# $16 per Hour



## socalsailor (Jun 7, 2021)

I was told by several ETLs that our store is going to $16 an hour now and we will still get the Holiday Premium of $1 this year. Anyone else’s store getting the raise or is this just our store?


----------



## Hardlinesmaster (Jun 7, 2021)

i have not heard anything at my store. Costco is paying their folks 16.00 an hour, 1.00 extra pay on sundays & most holidays off.
You can ask your etl when will this raise will take effect, because new hires will get the same pay as you.

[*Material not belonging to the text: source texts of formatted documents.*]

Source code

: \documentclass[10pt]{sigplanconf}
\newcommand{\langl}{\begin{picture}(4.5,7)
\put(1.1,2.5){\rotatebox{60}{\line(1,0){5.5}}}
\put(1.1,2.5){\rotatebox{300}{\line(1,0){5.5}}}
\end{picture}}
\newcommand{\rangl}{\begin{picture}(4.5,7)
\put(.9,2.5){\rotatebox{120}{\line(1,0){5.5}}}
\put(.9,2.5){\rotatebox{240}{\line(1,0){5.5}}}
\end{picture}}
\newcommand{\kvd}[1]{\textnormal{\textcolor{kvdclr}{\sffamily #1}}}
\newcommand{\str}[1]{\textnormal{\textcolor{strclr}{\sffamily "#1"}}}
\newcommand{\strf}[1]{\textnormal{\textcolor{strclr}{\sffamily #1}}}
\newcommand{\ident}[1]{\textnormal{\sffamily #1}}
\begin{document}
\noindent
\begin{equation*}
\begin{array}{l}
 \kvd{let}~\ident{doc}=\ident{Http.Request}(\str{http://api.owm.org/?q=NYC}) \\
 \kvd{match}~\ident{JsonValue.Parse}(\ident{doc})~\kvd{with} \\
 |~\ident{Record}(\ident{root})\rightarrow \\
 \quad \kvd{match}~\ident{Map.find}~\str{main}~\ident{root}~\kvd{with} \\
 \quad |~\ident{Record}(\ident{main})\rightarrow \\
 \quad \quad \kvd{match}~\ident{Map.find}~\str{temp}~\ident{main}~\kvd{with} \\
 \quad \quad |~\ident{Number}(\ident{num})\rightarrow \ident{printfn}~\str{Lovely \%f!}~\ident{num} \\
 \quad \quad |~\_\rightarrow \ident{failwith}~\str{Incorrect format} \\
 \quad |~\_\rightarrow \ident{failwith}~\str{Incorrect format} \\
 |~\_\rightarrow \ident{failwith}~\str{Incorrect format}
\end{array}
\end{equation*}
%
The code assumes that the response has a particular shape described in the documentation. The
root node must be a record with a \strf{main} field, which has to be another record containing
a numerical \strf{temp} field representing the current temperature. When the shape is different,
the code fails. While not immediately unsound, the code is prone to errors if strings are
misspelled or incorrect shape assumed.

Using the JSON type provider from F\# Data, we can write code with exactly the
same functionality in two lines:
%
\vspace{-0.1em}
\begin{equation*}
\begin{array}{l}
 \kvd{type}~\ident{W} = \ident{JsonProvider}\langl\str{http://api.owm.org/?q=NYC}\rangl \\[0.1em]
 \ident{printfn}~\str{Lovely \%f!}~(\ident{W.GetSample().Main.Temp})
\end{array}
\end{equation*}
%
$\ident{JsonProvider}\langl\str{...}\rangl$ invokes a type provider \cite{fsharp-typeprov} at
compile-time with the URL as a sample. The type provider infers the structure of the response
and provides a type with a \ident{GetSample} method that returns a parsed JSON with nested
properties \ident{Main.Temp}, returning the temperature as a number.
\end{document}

						Costco, Walmart lead job pay hikes, perks to lure workers
					

Walmart and Target are among the companies offering incentives, such as more pay and added bonuses, to get people back to work.




					www.foxbusiness.com
				



Scoll down the article. It's says 18.00 an hour.


----------



## rd123 (Jun 7, 2021)

$18 for 2000 workers??! What about rest of them 🙄


----------



## BadWolf4531 (Jun 7, 2021)

Individual stores will often increase base pay in order to remain competitive within the area. Happened at my store a few times before the company rolled out their "$15 by 2020" plan a few years ago, which involved base pay increasing at all stores annually over the last few years.


----------



## BadWolf4531 (Jun 7, 2021)

rd123 said:


> $18 for 2000 workers??! What about rest of them 🙄


What is that, one TM per store? Lol. Just think about that one TM (non-TL) that's been at your store the longest amount of time. That's who they must be talking about!


----------



## FlowTeamChick (Jun 7, 2021)

When I heard on the news that Costco and Walmart were both increasing their starting base pay, I wondered if Target would follow suit.  (Wish Target would be more of a leader in this area, but oh well.)


----------



## SigningLady (Jun 7, 2021)

I believe it was stated on another thread that the $18 is starting wage at our DCs, not the stores. Though this article doesn't make that very clear.


----------



## NKG (Jun 7, 2021)

Seriously making me want to come back 😫


----------



## happygoth (Jun 8, 2021)

NKG said:


> Seriously making me want to come back 😫


I thought you were?


----------



## NKG (Jun 8, 2021)

happygoth said:


> I thought you were?


As a glorified Karen


----------



## happygoth (Jun 8, 2021)

NKG said:


> As a glorified Karen


That's alright, I like our Shipt shoppers, you are doing important work!


----------



## NKG (Jun 8, 2021)

happygoth said:


> That's alright, I like our Shipt shoppers, you are doing important work!


You mean God's work


----------



## Poofresh (Jun 12, 2021)

If this is true, all of you people in California deserve it.  Everything is getting too expensive


----------



## allnew2 (Jun 12, 2021)

Poofresh said:


> If this is true, all of you people in California deserve it.  Everything is getting too expensive


Yeah it went to 16$ however not all the districts did in CA


----------



## Frontlanegirl (Jun 16, 2021)

Poofresh said:


> If this is true, all of you people in California deserve it.  Everything is getting too expensive


Not where I am.


----------